So war das schon immer mit der Politik: Wenn die Interessen von Staaten aufeinander abgestimmt sind, vertragen sie sich. Wenn die Interessen kollidieren, gibt es Streit. Derzeit kracht es zwischen Deutschland und der Türkei. Wie blöd! Denn das bedeutet für „uns“ Deutschtürken mal wieder, in beide Richtungen erklären, deuten, Fragen beantworten zu müssen. Wieder Universal-Experte für Politik, Wirtschaft, Geschichte, Religion, Kultur, Sozialpsychologie, Geostrategie, Internationale Beziehungen und all ihre Nebengebiete sein zu müssen. Für beide Länder, wie sich von selbst versteht. Jetzt dürfen wir wieder öfter als ohnehin schon aus dem Stehgreif ganze Vorträge zum Kurdenkonflikt, zum Krankenversicherungs-Status der Flüchtlinge in Deutschland, zur Etymologie des Begriffs „Dschihad“, interpretiert anhand relevanter Koranverse, halten. Tauchen neue Namen auf der politischen Bühne auf, müssen wir auf Anhieb die Biographien dahinter runterbeten können, während alle anderen diese nicht mal vernünftig aussprechen können.
Das ist für mich die Quintessenz der Krise in den deutsch-türkischen Beziehungen. Denn so komplex ihr gesamter Ursachenzusammenhang ist, so unbedeutend kann er werden, wenn es der politische Pragmatismus erfordert. Das Ziel, ein ein-Mann-Regime zu etablieren, verfolgt Erdogan nicht erst seit kurzem. Und die Doppelmoral, mit der Deutschland – und Europa – ihre Außenpolitik manchmal ausrichten, ist auch nichts Neues. Krisen kommen und gehen, eine Sache aber ändert sich nie: Die Selbstverständlichkeit, mit der „wir Deutschtürken“ uns in dem Spannungsfeld der Erwartungen bewegen müssen.

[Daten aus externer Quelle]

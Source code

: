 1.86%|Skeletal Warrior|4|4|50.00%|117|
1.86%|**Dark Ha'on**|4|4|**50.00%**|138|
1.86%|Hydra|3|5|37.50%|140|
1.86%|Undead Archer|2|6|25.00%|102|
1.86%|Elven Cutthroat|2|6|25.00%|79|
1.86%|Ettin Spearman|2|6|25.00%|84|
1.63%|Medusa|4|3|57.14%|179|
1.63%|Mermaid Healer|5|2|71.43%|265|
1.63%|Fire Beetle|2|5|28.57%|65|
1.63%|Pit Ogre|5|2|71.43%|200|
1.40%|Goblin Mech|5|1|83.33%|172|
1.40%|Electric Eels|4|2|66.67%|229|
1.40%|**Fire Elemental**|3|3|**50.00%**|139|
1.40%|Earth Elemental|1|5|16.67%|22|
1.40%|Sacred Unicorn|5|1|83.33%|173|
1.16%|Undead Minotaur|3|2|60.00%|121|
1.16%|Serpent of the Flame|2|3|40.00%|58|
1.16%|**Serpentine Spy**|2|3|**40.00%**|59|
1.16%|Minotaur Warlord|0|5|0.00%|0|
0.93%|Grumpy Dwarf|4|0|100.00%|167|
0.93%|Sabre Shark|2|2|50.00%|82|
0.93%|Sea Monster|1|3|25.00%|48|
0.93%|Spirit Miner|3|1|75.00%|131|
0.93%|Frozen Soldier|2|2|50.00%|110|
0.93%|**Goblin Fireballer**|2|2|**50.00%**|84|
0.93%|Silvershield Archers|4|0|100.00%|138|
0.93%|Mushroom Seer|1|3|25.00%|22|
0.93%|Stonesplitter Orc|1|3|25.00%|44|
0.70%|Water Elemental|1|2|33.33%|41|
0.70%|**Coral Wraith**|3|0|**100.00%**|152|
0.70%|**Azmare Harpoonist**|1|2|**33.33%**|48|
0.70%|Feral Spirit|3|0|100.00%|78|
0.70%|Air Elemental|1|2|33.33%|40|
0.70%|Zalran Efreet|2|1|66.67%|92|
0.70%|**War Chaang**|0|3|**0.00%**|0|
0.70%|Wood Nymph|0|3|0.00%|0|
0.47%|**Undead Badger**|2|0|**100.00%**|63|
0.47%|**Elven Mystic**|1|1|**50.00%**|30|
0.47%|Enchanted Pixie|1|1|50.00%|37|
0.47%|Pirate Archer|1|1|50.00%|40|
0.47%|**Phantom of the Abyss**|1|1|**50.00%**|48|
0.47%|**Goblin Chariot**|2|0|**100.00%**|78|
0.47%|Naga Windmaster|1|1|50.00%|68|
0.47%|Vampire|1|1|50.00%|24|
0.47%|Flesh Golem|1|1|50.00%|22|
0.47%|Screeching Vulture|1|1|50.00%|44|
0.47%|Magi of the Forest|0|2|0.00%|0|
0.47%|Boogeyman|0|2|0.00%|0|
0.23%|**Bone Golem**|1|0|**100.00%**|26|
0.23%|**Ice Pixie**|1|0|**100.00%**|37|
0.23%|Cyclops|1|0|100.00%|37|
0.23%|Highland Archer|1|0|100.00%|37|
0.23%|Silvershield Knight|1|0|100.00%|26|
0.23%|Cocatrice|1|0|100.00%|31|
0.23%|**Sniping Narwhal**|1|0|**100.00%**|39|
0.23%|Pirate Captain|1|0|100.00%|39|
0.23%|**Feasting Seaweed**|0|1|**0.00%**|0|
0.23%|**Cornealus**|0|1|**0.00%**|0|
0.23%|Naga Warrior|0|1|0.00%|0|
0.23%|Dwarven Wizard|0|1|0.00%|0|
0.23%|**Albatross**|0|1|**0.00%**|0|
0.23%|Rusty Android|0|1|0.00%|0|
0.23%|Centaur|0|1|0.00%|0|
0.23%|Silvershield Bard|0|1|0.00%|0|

Hinsichtlich zwischenstaatlicher Beziehungen bin ich zu desillusioniert, um in der Forderung nach mehr Kommunikation und Empathie einen Ausweg aus dieser Krise zu sehen. Aber hinsichtlich zwischenmenschlicher Beziehungen habe ich noch die Hoffnung auf Nachsicht, wenn mal „einer von uns“ nicht sofort Lösungsvorschläge aus der unausweichlichen Autokratisierung der Türkei unter Erdogan parat hat.